DeepSpeed: [BUG] Deepspeed Zero 3 Inference InFlight Params with new HuggingFace Mixtral Model
Describe the bug I tried running deepspeed zero 3 on a new huggingface model and got the following error:
[2023-12-13 04:12:18,837] [WARNING] [parameter_offload.py:86:_apply_to_tensors_only] A module has unknown inputs or outputs type (<class 'transformers.cache_utils.DynamicCache'>) and the tensors embedded in it cannot be detected.
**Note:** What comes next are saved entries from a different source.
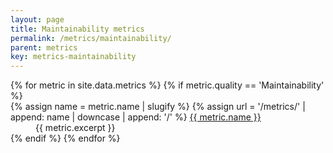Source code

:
 ```yaml
---
layout: page
title: Maintainability metrics
permalink: /metrics/maintainability/
parent: metrics
key: metrics-maintainability
---
```


<dl>
    {% for metric in site.data.metrics %}
        {% if metric.quality == 'Maintainability' %}
            <dt>
                {% assign name = metric.name | slugify %}
                {% assign url = '/metrics/' | append: name | downcase | append: '/' %}
                <a href="{{ url | relative_url }}">{{ metric.name }}</a>
            </dt>
            <dd>{{ metric.excerpt }}</dd>
        {% endif %}
    {% endfor %}
</dl>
The ZeRO-3 hooks designed to trigger before or after backward pass of the module relies on knowing the input and output tensors and therefore may not get triggered properly.
Invalidate trace cache @ step 14: expected module 19, but got module 34
Traceback (most recent call last):
File "/home/ubuntu/mixtral_hf/deepspeed_zero.py", line 36, in <module>
outputs = model.generate(inputs, max_new_tokens=20)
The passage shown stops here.